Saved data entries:
++++++++++

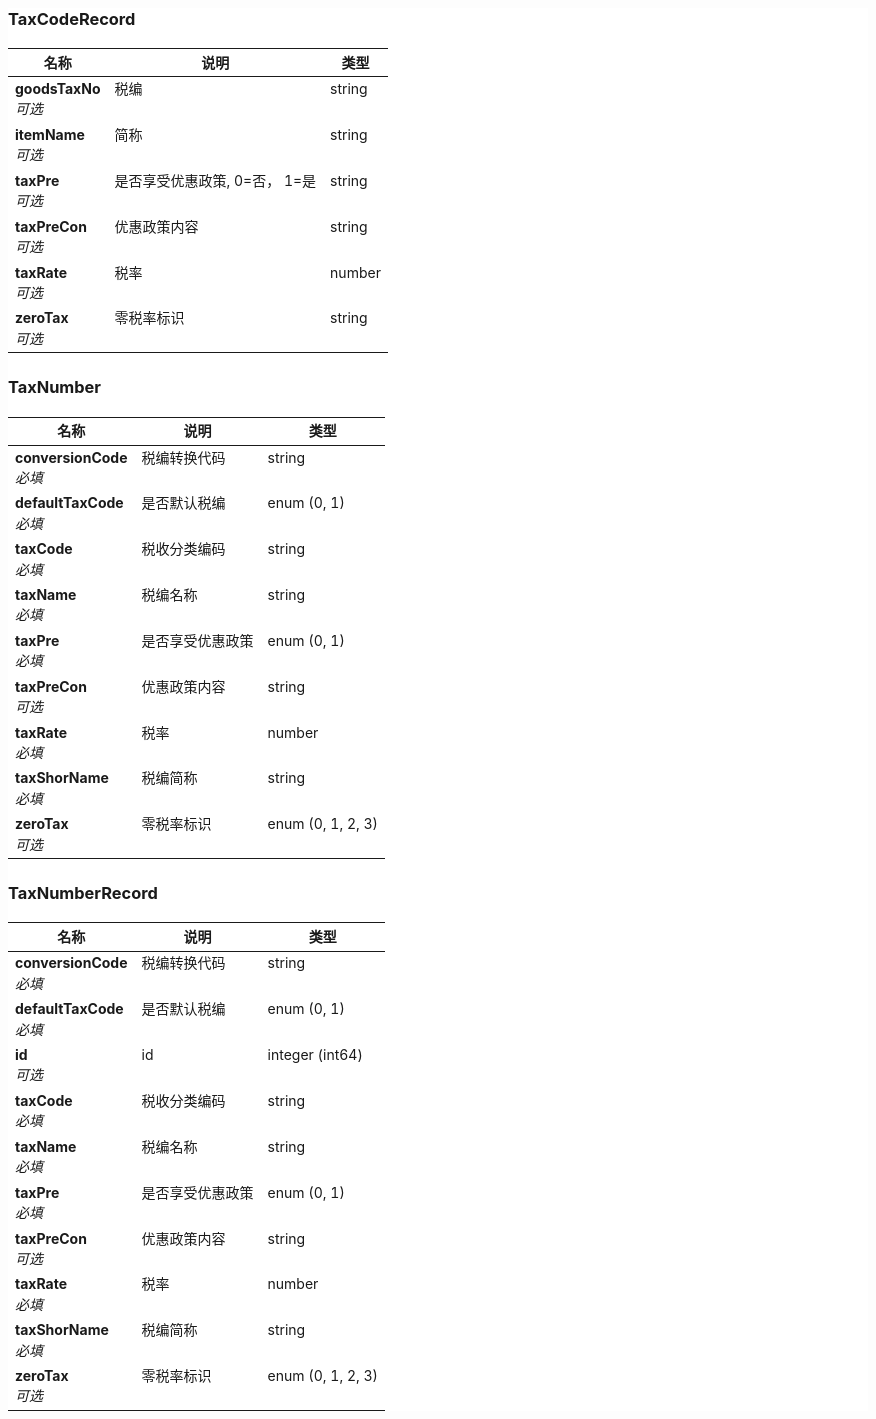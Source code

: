 
<a name="taxcoderecord"></a>
### TaxCodeRecord

|名称|说明|类型|
|---|---|---|
|**goodsTaxNo**  <br>*可选*|税编|string|
|**itemName**  <br>*可选*|简称|string|
|**taxPre**  <br>*可选*|是否享受优惠政策, 0=否， 1=是|string|
|**taxPreCon**  <br>*可选*|优惠政策内容|string|
|**taxRate**  <br>*可选*|税率|number|
|**zeroTax**  <br>*可选*|零税率标识|string|


<a name="taxnumber"></a>
### TaxNumber

|名称|说明|类型|
|---|---|---|
|**conversionCode**  <br>*必填*|税编转换代码|string|
|**defaultTaxCode**  <br>*必填*|是否默认税编|enum (0, 1)|
|**taxCode**  <br>*必填*|税收分类编码|string|
|**taxName**  <br>*必填*|税编名称|string|
|**taxPre**  <br>*必填*|是否享受优惠政策|enum (0, 1)|
|**taxPreCon**  <br>*可选*|优惠政策内容|string|
|**taxRate**  <br>*必填*|税率|number|
|**taxShorName**  <br>*必填*|税编简称|string|
|**zeroTax**  <br>*可选*|零税率标识|enum (0, 1, 2, 3)|


<a name="taxnumberrecord"></a>
### TaxNumberRecord

|名称|说明|类型|
|---|---|---|
|**conversionCode**  <br>*必填*|税编转换代码|string|
|**defaultTaxCode**  <br>*必填*|是否默认税编|enum (0, 1)|
|**id**  <br>*可选*|id|integer (int64)|
|**taxCode**  <br>*必填*|税收分类编码|string|
|**taxName**  <br>*必填*|税编名称|string|
|**taxPre**  <br>*必填*|是否享受优惠政策|enum (0, 1)|
|**taxPreCon**  <br>*可选*|优惠政策内容|string|
|**taxRate**  <br>*必填*|税率|number|
|**taxShorName**  <br>*必填*|税编简称|string|
|**zeroTax**  <br>*可选*|零税率标识|enum (0, 1, 2, 3)|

++++++++++

Repeat the records above word for word, apart from the pictures.

Response to the exercise
Source code

: 
<a name="taxcoderecord"></a>
### TaxCodeRecord

|名称|说明|类型|
|---|---|---|
|**goodsTaxNo**  <br>*可选*|税编|string|
|**itemName**  <br>*可选*|简称|string|
|**taxPre**  <br>*可选*|是否享受优惠政策, 0=否， 1=是|string|
|**taxPreCon**  <br>*可选*|优惠政策内容|string|
|**taxRate**  <br>*可选*|税率|number|
|**zeroTax**  <br>*可选*|零税率标识|string|


<a name="taxnumber"></a>
### TaxNumber

|名称|说明|类型|
|---|---|---|
|**conversionCode**  <br>*必填*|税编转换代码|string|
|**defaultTaxCode**  <br>*必填*|是否默认税编|enum (0, 1)|
|**taxCode**  <br>*必填*|税收分类编码|string|
|**taxName**  <br>*必填*|税编名称|string|
|**taxPre**  <br>*必填*|是否享受优惠政策|enum (0, 1)|
|**taxPreCon**  <br>*可选*|优惠政策内容|string|
|**taxRate**  <br>*必填*|税率|number|
|**taxShorName**  <br>*必填*|税编简称|string|
|**zeroTax**  <br>*可选*|零税率标识|enum (0, 1, 2, 3)|


<a name="taxnumberrecord"></a>
### TaxNumberRecord

|名称|说明|类型|
|---|---|---|
|**conversionCode**  <br>*必填*|税编转换代码|string|
|**defaultTaxCode**  <br>*必填*|是否默认税编|enum (0, 1)|
|**id**  <br>*可选*|id|integer (int64)|
|**taxCode**  <br>*必填*|税收分类编码|string|
|**taxName**  <br>*必填*|税编名称|string|
|**taxPre**  <br>*必填*|是否享受优惠政策|enum (0, 1)|
|**taxPreCon**  <br>*可选*|优惠政策内容|string|
|**taxRate**  <br>*必填*|税率|number|
|**taxShorName**  <br>*必填*|税编简称|string|
|**zeroTax**  <br>*可选*|零税率标识|enum (0, 1, 2, 3)|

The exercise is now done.